Dataset entries:

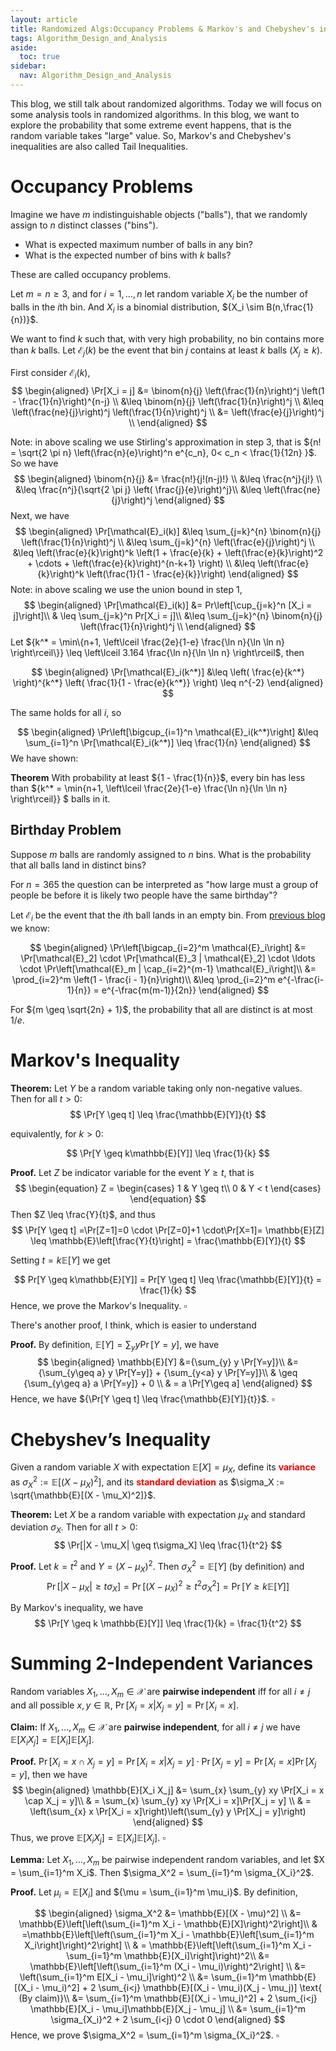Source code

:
 ```yaml
---
layout: article
title: Randomized Algs:Occupancy Problems & Markov's and Chebyshev's inequalities
tags: Algorithm_Design_and_Analysis
aside:
  toc: true
sidebar:
  nav: Algorithm_Design_and_Analysis
---
```


This blog, we still talk about randomized algorithms. Today we will focus on some analysis tools in randomized algorithms. In this blog, we want to explore the probability that some extreme event happens, that is the random variable takes "large" value. So, Markov's and Chebyshev's inequalities are also called Tail Inequalities. 

<!--more-->

# Occupancy Problems

Imagine we have ${m}$ indistinguishable objects ("balls"), that we randomly assign to ${n}$ distinct classes ("bins").

- What is expected maximum number of balls in any bin?
- What is the expected number of bins with ${k}$ balls?

These are called occupancy problems.



Let ${m = n \geq 3}$, and for ${i = 1, \ldots, n}$ let random variable ${X_i}$ be the number of balls in the ${i}$th bin. And ${X_i}$ is a binomial distribution, ${X_i \sim B(n,\frac{1}{n})}$.

We want to find ${k}$ such that, with very high probability, no bin contains more than ${k}$ balls. Let ${\mathcal{E}_j(k)}$ be the event that bin ${j}$ contains at least ${k}$ balls $({X_j \geq k})$. 

First consider ${\mathcal{E}_i(k)}$,
$$
\begin{aligned}
\Pr[X_i = j] &= \binom{n}{j} \left(\frac{1}{n}\right)^j \left(1 - \frac{1}{n}\right)^{n-j} \\
&\leq \binom{n}{j} \left(\frac{1}{n}\right)^j \\
&\leq \left(\frac{ne}{j}\right)^j \left(\frac{1}{n}\right)^j \\
&= \left(\frac{e}{j}\right)^j \\
\end{aligned}
$$

Note: in above scaling we use Stirling's approximation in step 3, that is ${n! = \sqrt{2 \pi n} \left(\frac{n}{e}\right)^n e^{c_n}, 0< c_n < \frac{1}{12n} }$. So we have
$$
\begin{aligned}
\binom{n}{j} &= \frac{n!}{j!(n-j)!} \\
&\leq \frac{n^j}{j!} \\
&\leq \frac{n^j}{\sqrt{2 \pi j} \left( \frac{j}{e}\right)^j}\\
&\leq \left(\frac{ne}{j}\right)^j
\end{aligned}
$$
Next, we have 
$$
\begin{aligned}
\Pr[\mathcal{E}_i(k)] &\leq \sum_{j=k}^{n} \binom{n}{j} \left(\frac{1}{n}\right)^j \\
&\leq \sum_{j=k}^{n} \left(\frac{e}{j}\right)^j \\
&\leq \left(\frac{e}{k}\right)^k \left(1 + \frac{e}{k} + \left(\frac{e}{k}\right)^2 + \cdots + \left(\frac{e}{k}\right)^{n-k+1} \right) \\
&\leq \left(\frac{e}{k}\right)^k \left(\frac{1}{1 - \frac{e}{k}}\right)
\end{aligned}
$$
Note: in above scaling we use the union bound in step 1,
$$
\begin{aligned}
\Pr[\mathcal{E}_i(k)] &= Pr\left[\cup_{j=k}^n [X_i = j]\right]\\
& \leq \sum_{j=k}^n Pr[X_i = j]\\
&\leq \sum_{j=k}^{n} \binom{n}{j} \left(\frac{1}{n}\right)^j \\
\end{aligned}
$$
Let ${k^* = \min\{n+1, \left\lceil \frac{2e}{1-e} \frac{\ln n}{\ln \ln n} \right\rceil\}} \leq \left\lceil 3.164 \frac{\ln n}{\ln \ln n} \right\rceil$, then

$$
\begin{aligned}
\Pr[\mathcal{E}_i(k^*)] &\leq \left( \frac{e}{k^*} \right)^{k^*} \left( \frac{1}{1 - \frac{e}{k^*}} \right) \leq n^{-2}
\end{aligned}
$$

The same holds for all ${i}$, so

$$
\begin{aligned}
\Pr\left[\bigcup_{i=1}^n \mathcal{E}_i(k^*)\right] &\leq \sum_{i=1}^n \Pr[\mathcal{E}_i(k^*)] \leq \frac{1}{n}
\end{aligned}
$$
We have shown:

**Theorem**
With probability at least ${1 - \frac{1}{n}}$, every bin has less than ${k^* = \min\{n+1, \left\lceil \frac{2e}{1-e} \frac{\ln n}{\ln \ln n} \right\rceil\}} $ balls in it.

## Birthday Problem

Suppose ${m}$ balls are randomly assigned to ${n}$ bins. What is the probability that all balls land in distinct bins?

For ${n = 365}$ the question can be interpreted as "how large must a group of people be before it is likely two people have the same birthday"?



Let ${\mathcal{E}_i}$ be the event that the ${i}$th ball lands in an empty bin. From [previous blog](https://wu-haonan.github.io/2023/11/08/ADA_Lec_23.html#analysis-of-algorithm) we know:

$$
\begin{aligned}
\Pr\left[\bigcap_{i=2}^m \mathcal{E}_i\right] &= \Pr[\mathcal{E}_2] \cdot \Pr[\mathcal{E}_3 | \mathcal{E}_2] \cdot \ldots \cdot \Pr\left[\mathcal{E}_m | \cap_{i=2}^{m-1} \mathcal{E}_i\right]\\
&= \prod_{i=2}^m \left(1 - \frac{i - 1}{n}\right)\\
&\leq \prod_{i=2}^m e^{-\frac{i-1}{n}} = e^{-\frac{m(m-1)}{2n}}
\end{aligned}
$$

For ${m \geq \sqrt{2n} + 1}$, the probability that all are distinct is at most ${1/e}$.

# Markov's Inequality

**Theorem:** Let $Y$ be a random variable taking only non-negative values. Then for all $t > 0$:
$$
\Pr[Y \geq t] \leq \frac{\mathbb{E}[Y]}{t}
$$

equivalently, for $k > 0$:

$$
\Pr[Y \geq k\mathbb{E}[Y]] \leq \frac{1}{k}
$$

**Proof.** Let $Z$ be indicator variable for the event $Y \geq t$, that is
$$
\begin{equation}
Z =
\begin{cases}
1 & Y \geq t\\
0 & Y < t
\end{cases}
\end{equation}
$$
Then $Z \leq \frac{Y}{t}$, and thus
$$
\Pr[Y \geq t] =\Pr[Z=1]=0 \cdot \Pr[Z=0]+1 \cdot\Pr[X=1]= \mathbb{E}[Z] \leq \mathbb{E}\left[\frac{Y}{t}\right] = \frac{\mathbb{E}[Y]}{t}
$$

Setting $t = k\mathbb{E}[Y]$ we get

$$
Pr[Y \geq k\mathbb{E}[Y]] = Pr[Y \geq t] \leq \frac{\mathbb{E}[Y]}{t} = \frac{1}{k}
$$
Hence, we prove the Markov's Inequality. ${\square}$



There's another proof, I think, which is easier to understand

**Proof.** By definition, $\mathbb{E}[Y]={\sum_{y} y \Pr[Y=y]}$,  we have
$$
\begin{aligned}
\mathbb{E}[Y] &={\sum_{y} y \Pr[Y=y]}\\
&= {\sum_{y\geq a} y \Pr[Y=y]} + {\sum_{y<a} y \Pr[Y=y]}\\
& \geq {\sum_{y\geq a} a \Pr[Y=y]} + 0 \\
& = a \Pr[Y\geq a]
\end{aligned}
$$
Hence, we have ${\Pr[Y \geq t] \leq \frac{\mathbb{E}[Y]}{t}}$. ${\square}$

# Chebyshev’s Inequality

Given a random variable $X$ with expectation $\mathbb{E}[X] = \mu_X$, define its <font color=red>**variance**</font> as $\sigma_X^2 := \mathbb{E}[(X - \mu_X)^2]$, and its <font color=red>**standard deviation**</font> as $\sigma_X := \sqrt{\mathbb{E}[(X - \mu_X)^2]}$.



**Theorem:** Let $X$ be a random variable with expectation $\mu_X$ and standard deviation $\sigma_X$. Then for all $t > 0$:
$$
\Pr[|X - \mu_X| \geq t\sigma_X] \leq \frac{1}{t^2}
$$

**Proof.** Let $k = t^2$ and $Y = (X - \mu_X)^2$. Then $\sigma_X^2 = \mathbb{E}[Y]$ (by definition) and
$$
\Pr[|X - \mu_X| \geq t\sigma_X] = \Pr[(X - \mu_X)^2 \geq t^2\sigma_X^2] = \Pr[Y \geq k \mathbb{E}[Y]]
$$

By Markov's inequality, we have
$$
\Pr[Y \geq k \mathbb{E}[Y]] \leq \frac{1}{k} = \frac{1}{t^2}
$$

# Summing 2-Independent Variances

Random variables $X_1, \ldots, X_m \in \mathcal{X}$ are **pairwise independent** iff for all $i \neq j$ and all possible $x, y \in \mathbb{R}$, $\Pr[X_i = x|X_j = y] = \Pr[X_i = x]$.



**Claim:** If $X_1, \ldots, X_m \in \mathcal{X}$ are **pairwise independent**, for all $i \neq j$ we have ${\mathbb{E}[X_i X_j] =\mathbb{E}[X_i]\mathbb{E}[X_j] }$.

**Proof.** ${\Pr[X_i = x \cap X_j = y] = \Pr[X_i = x|X_j = y] \cdot \Pr[X_j = y] = \Pr[X_i = x]\Pr[X_j = y] }$, then we have
$$
\begin{aligned}
\mathbb{E}[X_i X_j] &= \sum_{x} \sum_{y} xy \Pr[X_i = x \cap X_j = y]\\
& = \sum_{x} \sum_{y} xy \Pr[X_i = x]\Pr[X_j = y] \\
& = \left(\sum_{x} x \Pr[X_i = x]\right)\left(\sum_{y} y \Pr[X_j = y]\right)
\end{aligned}
$$
Thus, we prove ${\mathbb{E}[X_i X_j] =\mathbb{E}[X_i]\mathbb{E}[X_j] }$. ${\square}$



**Lemma:** Let $X_1, \ldots, X_m$ be pairwise independent random variables, and let $X = \sum_{i=1}^m X_i$. Then $\sigma_X^2 = \sum_{i=1}^m \sigma_{X_i}^2$.



**Proof.** Let ${\mu_i = \mathbb{E}[X_i]}$ and ${\mu = \sum_{i=1}^m \mu_i}$. By definition,

$$
\begin{aligned}
\sigma_X^2 &= \mathbb{E}[(X - \mu)^2] \\
&= \mathbb{E}\left[\left(\sum_{i=1}^m X_i - \mathbb{E}[X]\right)^2\right]\\
& =\mathbb{E}\left[\left(\sum_{i=1}^m X_i - \mathbb{E}\left[\sum_{i=1}^m X_i\right]\right)^2\right] \\
& = \mathbb{E}\left[\left(\sum_{i=1}^m X_i - \sum_{i=1}^m \mathbb{E}[X_i]\right]\right)^2\\
&= \mathbb{E}\left[\left(\sum_{i=1}^m (X_i - \mu_i)\right)^2\right] \\
&= \left(\sum_{i=1}^m E[X_i - \mu_i]\right)^2 \\
&= \sum_{i=1}^m \mathbb{E}[(X_i - \mu_i)^2] + 2 \sum_{i<j} \mathbb{E}[(X_i - \mu_i)(X_j - \mu_j)] \text{ (By claim)}\\
&= \sum_{i=1}^m \mathbb{E}[(X_i - \mu_i)^2] + 2 \sum_{i<j} \mathbb{E}[X_i - \mu_i]\mathbb{E}[X_j - \mu_j] \\
&= \sum_{i=1}^m \sigma_{X_i}^2 + 2 \sum_{i<j} 0 \cdot 0
\end{aligned}
$$
Hence, we prove $\sigma_X^2 = \sum_{i=1}^m \sigma_{X_i}^2$. ${\square}$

» **Work task**: Reproduce every line in the records above that contains the word "least".

» **Result below**:
We want to find ${k}$ such that, with very high probability, no bin contains more than ${k}$ balls. Let ${\mathcal{E}_j(k)}$ be the event that bin ${j}$ contains at least ${k}$ balls $({X_j \geq k})$. 
With probability at least ${1 - \frac{1}{n}}$, every bin has less than ${k^* = \min\{n+1, \left\lceil \frac{2e}{1-e} \frac{\ln n}{\ln \ln n} \right\rceil\}} $ balls in it.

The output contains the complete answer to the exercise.